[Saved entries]
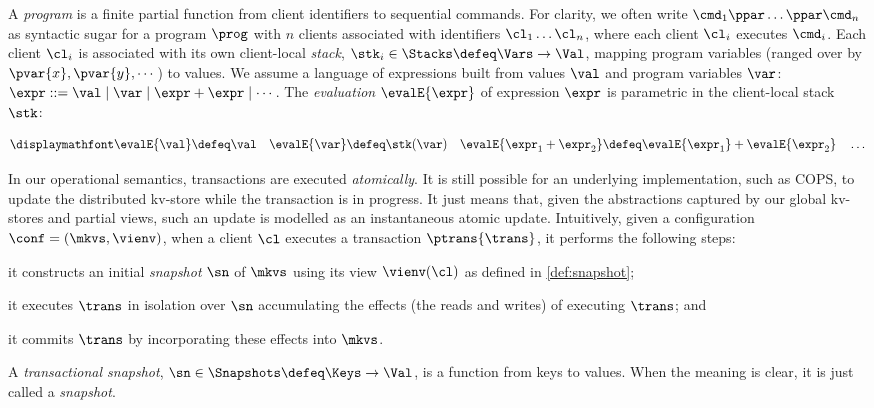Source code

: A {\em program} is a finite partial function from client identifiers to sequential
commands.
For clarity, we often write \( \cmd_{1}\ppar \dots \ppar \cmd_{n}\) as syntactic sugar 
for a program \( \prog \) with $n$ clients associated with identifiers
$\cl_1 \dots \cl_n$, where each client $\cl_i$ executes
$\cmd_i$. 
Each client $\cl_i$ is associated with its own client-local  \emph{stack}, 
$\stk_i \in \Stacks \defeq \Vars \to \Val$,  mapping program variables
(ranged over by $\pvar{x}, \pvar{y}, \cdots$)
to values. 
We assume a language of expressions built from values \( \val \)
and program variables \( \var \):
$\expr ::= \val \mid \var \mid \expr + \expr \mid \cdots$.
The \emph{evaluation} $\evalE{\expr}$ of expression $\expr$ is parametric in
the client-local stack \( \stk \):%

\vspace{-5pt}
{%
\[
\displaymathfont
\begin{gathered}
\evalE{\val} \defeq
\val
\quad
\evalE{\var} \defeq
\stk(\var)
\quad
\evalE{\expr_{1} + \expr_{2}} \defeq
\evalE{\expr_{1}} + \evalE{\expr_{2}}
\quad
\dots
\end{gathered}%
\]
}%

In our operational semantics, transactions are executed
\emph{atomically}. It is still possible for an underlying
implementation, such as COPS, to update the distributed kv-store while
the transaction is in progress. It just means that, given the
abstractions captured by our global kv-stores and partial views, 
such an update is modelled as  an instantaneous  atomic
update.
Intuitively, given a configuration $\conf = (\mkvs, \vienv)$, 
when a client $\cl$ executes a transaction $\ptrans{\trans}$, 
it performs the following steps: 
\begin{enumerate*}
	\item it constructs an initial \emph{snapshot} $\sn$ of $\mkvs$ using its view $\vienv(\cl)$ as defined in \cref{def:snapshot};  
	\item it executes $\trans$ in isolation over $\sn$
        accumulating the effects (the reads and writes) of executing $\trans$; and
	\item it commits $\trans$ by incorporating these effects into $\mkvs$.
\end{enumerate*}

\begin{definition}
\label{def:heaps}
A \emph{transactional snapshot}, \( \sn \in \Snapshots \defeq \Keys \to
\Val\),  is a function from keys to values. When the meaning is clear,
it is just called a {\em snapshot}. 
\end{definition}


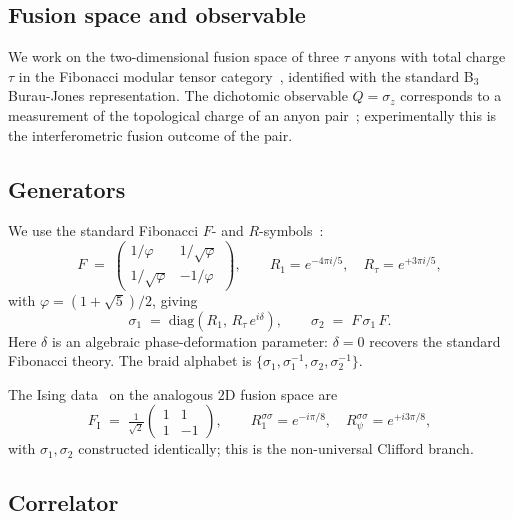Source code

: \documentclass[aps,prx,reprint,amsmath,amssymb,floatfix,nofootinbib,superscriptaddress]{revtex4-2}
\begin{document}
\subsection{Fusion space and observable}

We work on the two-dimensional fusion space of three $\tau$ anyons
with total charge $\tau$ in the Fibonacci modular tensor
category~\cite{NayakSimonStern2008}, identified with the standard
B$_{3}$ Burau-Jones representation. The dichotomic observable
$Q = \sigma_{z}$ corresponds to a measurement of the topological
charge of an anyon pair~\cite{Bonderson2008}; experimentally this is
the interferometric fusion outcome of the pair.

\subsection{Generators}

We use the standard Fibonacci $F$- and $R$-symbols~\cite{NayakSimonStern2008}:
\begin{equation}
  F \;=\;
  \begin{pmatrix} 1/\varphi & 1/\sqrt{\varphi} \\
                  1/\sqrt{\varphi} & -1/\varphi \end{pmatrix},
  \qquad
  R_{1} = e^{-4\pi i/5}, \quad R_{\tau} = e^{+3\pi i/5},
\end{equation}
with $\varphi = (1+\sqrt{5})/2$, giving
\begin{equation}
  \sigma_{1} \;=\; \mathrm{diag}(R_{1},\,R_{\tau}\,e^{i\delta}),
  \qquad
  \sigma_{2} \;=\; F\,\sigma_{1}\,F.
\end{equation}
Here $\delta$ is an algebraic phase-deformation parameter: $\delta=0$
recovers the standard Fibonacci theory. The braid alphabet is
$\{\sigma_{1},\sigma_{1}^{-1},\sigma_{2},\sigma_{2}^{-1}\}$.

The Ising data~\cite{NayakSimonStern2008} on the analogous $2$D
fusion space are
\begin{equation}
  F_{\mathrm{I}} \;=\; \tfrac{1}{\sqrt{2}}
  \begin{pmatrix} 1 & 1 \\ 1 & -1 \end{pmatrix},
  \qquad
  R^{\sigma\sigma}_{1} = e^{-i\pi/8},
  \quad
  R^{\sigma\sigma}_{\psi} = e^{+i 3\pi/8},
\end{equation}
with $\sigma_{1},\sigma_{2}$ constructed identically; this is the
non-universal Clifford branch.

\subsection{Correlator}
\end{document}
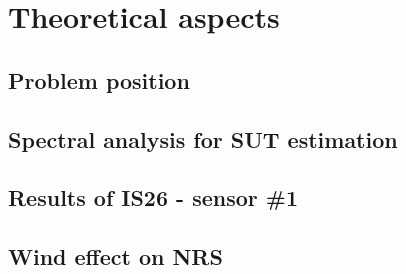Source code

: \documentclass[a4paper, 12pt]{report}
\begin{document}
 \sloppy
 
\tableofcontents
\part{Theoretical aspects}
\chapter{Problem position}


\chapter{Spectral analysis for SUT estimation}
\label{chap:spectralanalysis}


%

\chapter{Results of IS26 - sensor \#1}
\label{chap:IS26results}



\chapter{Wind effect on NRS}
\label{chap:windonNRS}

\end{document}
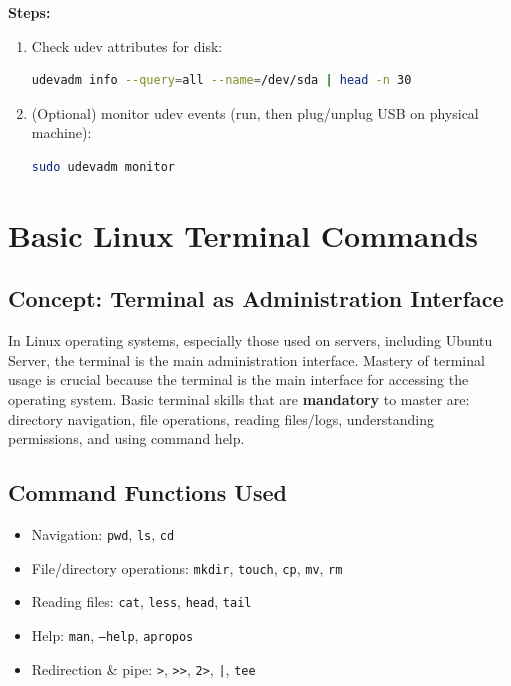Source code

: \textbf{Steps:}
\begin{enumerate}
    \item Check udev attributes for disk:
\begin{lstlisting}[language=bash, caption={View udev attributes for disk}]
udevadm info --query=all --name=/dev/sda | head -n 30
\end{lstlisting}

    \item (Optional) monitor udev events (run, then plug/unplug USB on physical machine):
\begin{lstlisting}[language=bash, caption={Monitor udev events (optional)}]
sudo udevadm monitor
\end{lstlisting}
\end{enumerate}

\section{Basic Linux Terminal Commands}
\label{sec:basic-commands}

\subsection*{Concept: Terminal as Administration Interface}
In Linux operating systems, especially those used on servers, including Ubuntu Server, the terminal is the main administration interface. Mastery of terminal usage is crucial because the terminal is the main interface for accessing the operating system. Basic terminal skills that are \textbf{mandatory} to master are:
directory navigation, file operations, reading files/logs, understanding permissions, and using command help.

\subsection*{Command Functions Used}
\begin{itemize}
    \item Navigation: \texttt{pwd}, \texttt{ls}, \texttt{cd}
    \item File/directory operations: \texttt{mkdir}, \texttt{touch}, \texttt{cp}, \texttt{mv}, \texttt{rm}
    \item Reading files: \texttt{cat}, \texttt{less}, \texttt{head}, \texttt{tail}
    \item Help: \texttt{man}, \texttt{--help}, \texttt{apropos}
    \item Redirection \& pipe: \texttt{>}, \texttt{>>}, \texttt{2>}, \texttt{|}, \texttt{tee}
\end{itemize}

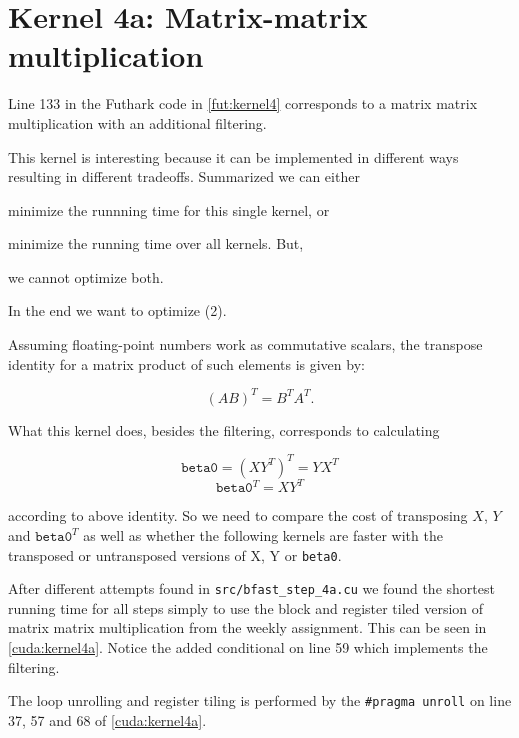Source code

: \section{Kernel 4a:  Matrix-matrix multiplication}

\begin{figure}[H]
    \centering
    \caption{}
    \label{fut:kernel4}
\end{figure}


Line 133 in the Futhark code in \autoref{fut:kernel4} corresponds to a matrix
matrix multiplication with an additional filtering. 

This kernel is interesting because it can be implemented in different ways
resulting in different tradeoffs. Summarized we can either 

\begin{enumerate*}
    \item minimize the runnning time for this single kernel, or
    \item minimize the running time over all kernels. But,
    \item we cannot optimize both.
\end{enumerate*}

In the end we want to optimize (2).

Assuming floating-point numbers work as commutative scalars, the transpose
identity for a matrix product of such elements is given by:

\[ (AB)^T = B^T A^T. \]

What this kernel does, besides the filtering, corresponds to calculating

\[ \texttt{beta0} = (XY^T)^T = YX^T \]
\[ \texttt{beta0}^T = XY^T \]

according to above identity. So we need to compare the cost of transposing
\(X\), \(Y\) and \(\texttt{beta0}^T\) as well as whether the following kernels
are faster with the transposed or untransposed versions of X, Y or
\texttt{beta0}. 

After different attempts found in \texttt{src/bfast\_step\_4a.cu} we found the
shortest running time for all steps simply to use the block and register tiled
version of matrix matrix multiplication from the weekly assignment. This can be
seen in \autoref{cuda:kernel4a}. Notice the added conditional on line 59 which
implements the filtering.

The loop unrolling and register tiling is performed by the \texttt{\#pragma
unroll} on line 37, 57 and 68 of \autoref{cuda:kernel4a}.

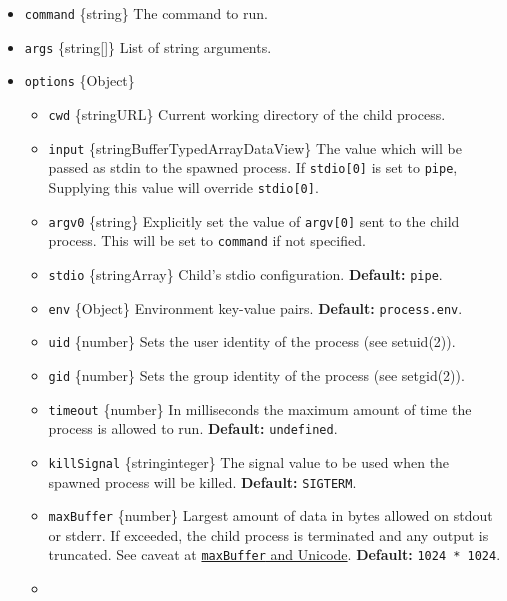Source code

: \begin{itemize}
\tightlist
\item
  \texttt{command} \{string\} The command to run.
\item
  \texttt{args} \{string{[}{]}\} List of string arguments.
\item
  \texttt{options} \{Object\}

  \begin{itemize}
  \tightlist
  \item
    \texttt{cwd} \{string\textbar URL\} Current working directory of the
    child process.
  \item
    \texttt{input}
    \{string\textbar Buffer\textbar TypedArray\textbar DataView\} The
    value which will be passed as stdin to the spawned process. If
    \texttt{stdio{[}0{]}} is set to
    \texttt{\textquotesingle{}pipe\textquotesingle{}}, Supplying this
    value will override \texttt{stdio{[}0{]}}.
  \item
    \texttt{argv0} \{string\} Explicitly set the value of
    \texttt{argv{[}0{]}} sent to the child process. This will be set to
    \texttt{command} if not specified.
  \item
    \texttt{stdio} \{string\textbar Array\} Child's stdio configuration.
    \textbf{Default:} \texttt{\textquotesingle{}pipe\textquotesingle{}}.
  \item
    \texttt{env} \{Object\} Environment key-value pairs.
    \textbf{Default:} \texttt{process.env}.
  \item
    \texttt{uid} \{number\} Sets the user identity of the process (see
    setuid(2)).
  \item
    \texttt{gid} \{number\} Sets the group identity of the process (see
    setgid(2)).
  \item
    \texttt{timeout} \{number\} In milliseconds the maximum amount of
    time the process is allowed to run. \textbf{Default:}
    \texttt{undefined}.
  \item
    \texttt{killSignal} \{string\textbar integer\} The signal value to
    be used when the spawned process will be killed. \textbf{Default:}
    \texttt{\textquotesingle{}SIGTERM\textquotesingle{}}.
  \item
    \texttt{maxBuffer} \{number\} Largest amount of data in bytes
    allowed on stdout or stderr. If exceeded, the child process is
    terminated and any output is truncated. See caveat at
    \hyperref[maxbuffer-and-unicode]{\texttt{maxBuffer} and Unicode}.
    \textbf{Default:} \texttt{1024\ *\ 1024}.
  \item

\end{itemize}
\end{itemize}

### What is needed
Return each line of the records above in which the word "textbf" occurs.

### The completed task
: \textbf{Steps:}
In Linux operating systems, especially those used on servers, including Ubuntu Server, the terminal is the main administration interface. Mastery of terminal usage is crucial because the terminal is the main interface for accessing the operating system. Basic terminal skills that are \textbf{mandatory} to master are:
    \textbf{Default:} \texttt{\textquotesingle{}pipe\textquotesingle{}}.
    \textbf{Default:} \texttt{process.env}.
    time the process is allowed to run. \textbf{Default:}
    be used when the spawned process will be killed. \textbf{Default:}
    \textbf{Default:} \texttt{1024\ *\ 1024}.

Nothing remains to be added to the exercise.